I disagree. You've shown me compassion. Maybe you didn't recognize what you were doing, but I felt it. Isn't that really what it's all about? It's about making someone else feel just a little better without requiring payment.


----------



## Prodigal (Feb 5, 2011)

LaundryMan said:


> I didn't realize that loving someone is work. Being in love with someone doesn't make the relationship run itself, with everything falling into place.
> 
> I didn't think it was possible you could be in a relationship and be lonely.


:iagree::iagree::iagree:

I bought into the romantic nonsense that true love conquers all. The problem is, my idea of "true love" was sexual passion, gazing into one another's eyes over a candlelight dinner, having him sweep me into his arms, blah, blah, blah.

I was one DUMB woman. So what did I do?

Chose two extremely charming men who were brilliant at knowing what to do to lure me in. Was I stupid? Was I naïve? A bit. But I was SELFISH. I loved the flattery, attention, the stuff that made me feel as if the man was making me the center of his universe.

In truth, both husbands were manipulative alcoholics who were good at their game. And I was too sick to see that no man would be right for me until I was right FOR ME.

I'm not anti-relationship. I just know that a man in my life is not what I want or need. I finally have ME in MY life.
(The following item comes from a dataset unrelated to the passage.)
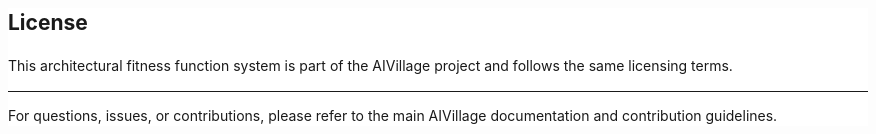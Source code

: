 ## License

This architectural fitness function system is part of the AIVillage project and follows the same licensing terms.

---

For questions, issues, or contributions, please refer to the main AIVillage documentation and contribution guidelines.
And that is a peaceful, good place for me to be.

JMO.


----------



## Duguesclin (Jan 18, 2014)

I did not realize my wife's feet would be so cold. When we are in bed, she loves warming them up on my thighs. 22 years in the relationship and it has not changed.

I am really happy with my wife. But if I had analysed relationships around me I probably would have been scared to be in one.


----------



## jld (Dec 1, 2013)

That is a good point. Most of the marriages I too saw growing up had lots of unhappiness. Dug is very easy to get along with. I have been very lucky.


----------



## SimplyAmorous (Nov 25, 2009)

jld said:


> *Similarly, before TAM, I did not know that some men needed the woman to feel enthusiastic about sex for it to be a good experience for him. My husband expects access, not enthusiasm*.


 So much of what JLD has learned.. is part of my experience.. ha ha.. I guess meeting me was a strange awakening ... my H would not even TOUCH me if I didn't show interest in sex...the emotional entanglement means everything to him.. he is a FEELER...He is one who NEEDS enthusiasm or he'd roll over & wait till I wanted it just as much...

BIG EGO...Not at all...very humble... but sensitive* to my desire*.. VERY MUCH... 

This doesn't bother me at all , I even prefer it - cause I am the exact same way ! 



> *I did not know some women feel powerful over men. I have mostly been afraid and avoidant of men in my life. But some women truly dominate men. They often seem to defend and protect them, too*.


 Jld ...you're talking about me again!!... It's true, I have a stronger / more challenging personality over my Husband... anyone who knows us would say I am the more dominate between us... but it works... we're happy with our dynamics....I CARE very much how he feels and I want to please him- so we're happy together...take this away.. it may not be so good.. - my sensitive side is a plus...

I couldn't change him any more than he could change me , even sexually.. I am naturally more aggressive. What can you do! 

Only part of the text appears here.